In the mid-1970s, Auerbach’s paintings of this park changed. Where in former works the artist explored space and colour, the paintings from 1973 onwards display an emphasis on the structural power of a central focal point; a compositional feature that takes its precedent from a visit to Tretire in Herefordshire that same year. Here the artist was struck by the beauty and arresting presence of a single tree that stood alone in the sloping landscape. In the present work this is evident in the umbrella of large trees dominating the composition.
These large, vigorous depictions of Primrose Hill are the result of a long and laborious process. The sheer volume and viscosity of paint used in these considerable landscape paintings meant that any attempt at working outdoors would be impossible. Instead, the artist would prepare several sketches in situ, of which at least one was made earlier that day as a way of gathering information. Back in his studio he then began an intense process of continual erasure in order to arrive at the final painting. Famous for his intensely worked canvases, Auerbach ruthlessly scraped off the toiled surface of works that failed to please his ever-critical eye and began again the next day. In 1978 he said, about the Primrose Hill pictures, “I visualise a piece of recalcitrant fact and I have a hope of an unvisualised picture which will surprise me arising out of my confrontation with this fact” (Frank Auerbach quoted in: Exh. Cat., London, Tate Britain, (and travelling), Frank Auerbach, 2015, p.143). These large heavily worked paintings demanded extreme physical exertion. As the artist explained: “The bigger pictures are an actual physical effort, they mean keeping a degree of physical tension and activity going for weeks and weeks on end. One just hopes the thing is finished, so that one can slightly relax and start on something where one proceeds in a more manageable way, but one turns it to the wall, hopes it’s finished, but one looks at it the next day and it just isn’t at all! And one has to break it up and make a further effort, that’s the way I work: I finish pictures again and again several times a day until finally it seems to me that it’s got a little something... I actually change a painting that is purple and blue with most of the weight at the bottom, into a painting that might be orange and green and yellow with three centres of activity. It really changes because the essence isn’t in the surface look but somehow in the imaginative grasp one has of the activity of one’s material” (Ibid.). Auerbach’s method of relentless re-revaluation eventually reaches a point of distillation; a poignant conflation of what he has seen and experienced.

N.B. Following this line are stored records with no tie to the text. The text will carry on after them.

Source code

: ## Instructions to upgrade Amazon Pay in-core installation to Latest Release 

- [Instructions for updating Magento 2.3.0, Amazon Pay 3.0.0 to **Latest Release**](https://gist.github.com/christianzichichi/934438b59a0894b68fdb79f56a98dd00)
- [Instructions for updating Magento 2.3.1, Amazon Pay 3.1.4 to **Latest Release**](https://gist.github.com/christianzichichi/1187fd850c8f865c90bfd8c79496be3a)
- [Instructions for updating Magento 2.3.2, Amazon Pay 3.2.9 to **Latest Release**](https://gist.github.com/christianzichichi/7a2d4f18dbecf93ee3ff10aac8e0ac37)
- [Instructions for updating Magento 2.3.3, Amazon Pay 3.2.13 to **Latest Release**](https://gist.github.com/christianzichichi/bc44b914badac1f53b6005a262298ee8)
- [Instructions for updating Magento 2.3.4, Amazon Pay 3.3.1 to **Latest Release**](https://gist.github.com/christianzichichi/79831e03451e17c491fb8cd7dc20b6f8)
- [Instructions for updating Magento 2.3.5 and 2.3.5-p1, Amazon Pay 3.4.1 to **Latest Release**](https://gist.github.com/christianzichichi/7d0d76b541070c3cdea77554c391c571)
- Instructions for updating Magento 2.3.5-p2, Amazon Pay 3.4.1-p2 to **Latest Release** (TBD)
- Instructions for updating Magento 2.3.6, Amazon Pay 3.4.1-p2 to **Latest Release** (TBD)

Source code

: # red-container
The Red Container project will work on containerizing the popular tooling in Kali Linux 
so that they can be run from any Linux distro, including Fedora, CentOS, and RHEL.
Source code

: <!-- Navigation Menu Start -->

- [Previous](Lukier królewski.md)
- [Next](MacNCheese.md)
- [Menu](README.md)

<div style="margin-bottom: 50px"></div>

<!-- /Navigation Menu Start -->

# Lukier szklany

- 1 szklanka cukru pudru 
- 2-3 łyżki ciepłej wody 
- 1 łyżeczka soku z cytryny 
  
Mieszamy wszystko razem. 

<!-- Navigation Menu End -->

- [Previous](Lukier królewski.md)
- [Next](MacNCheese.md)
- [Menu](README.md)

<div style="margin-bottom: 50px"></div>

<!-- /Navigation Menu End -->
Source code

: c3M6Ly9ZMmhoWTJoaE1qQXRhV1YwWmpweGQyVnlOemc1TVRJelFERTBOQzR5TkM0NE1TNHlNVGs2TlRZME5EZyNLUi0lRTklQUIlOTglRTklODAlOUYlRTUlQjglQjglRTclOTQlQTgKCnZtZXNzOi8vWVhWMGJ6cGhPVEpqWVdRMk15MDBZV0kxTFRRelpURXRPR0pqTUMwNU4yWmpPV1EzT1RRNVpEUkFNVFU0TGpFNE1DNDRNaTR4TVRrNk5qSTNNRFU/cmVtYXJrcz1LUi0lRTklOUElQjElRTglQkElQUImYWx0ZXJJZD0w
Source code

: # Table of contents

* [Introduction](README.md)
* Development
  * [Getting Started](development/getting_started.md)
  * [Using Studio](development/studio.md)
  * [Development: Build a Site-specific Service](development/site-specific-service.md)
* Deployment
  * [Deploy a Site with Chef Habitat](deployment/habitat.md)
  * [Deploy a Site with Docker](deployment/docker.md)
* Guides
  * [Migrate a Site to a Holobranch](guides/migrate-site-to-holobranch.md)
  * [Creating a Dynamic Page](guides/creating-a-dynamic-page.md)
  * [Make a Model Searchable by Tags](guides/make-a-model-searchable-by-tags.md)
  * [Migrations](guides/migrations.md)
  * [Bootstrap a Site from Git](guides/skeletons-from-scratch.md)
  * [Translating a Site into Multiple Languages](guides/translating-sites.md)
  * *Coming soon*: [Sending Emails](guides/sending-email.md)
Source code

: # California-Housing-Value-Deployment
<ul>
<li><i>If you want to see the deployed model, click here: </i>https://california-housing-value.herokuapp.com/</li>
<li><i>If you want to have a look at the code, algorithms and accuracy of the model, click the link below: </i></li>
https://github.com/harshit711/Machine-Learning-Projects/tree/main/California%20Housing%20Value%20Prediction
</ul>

For Auerbach, Camden – a pocket in North London that he has called home for most of his life – is both an endless source of inspiration, as well as one of his greatest loves. Describing his treasured neighbourhood, the artist proclaimed: “This part of London is my world. I've been wandering around these streets for so long that I have become attached to them, and as fond of them as people are of their pets” (Frank Auerbach quoted in: Exh. Cat., London, Royal Academy of Arts, Frank Auerbach Paintings and Drawings 1954-2001, 2001, p. 15). Primrose Hill, in particular, was for many years a cherished Arcadian escape from the grime and noise of the hectic metropolis. Its stimulating pastoral landscape and invigorating visual effect is nowhere more perfectly captured than in the warm glow of the present work.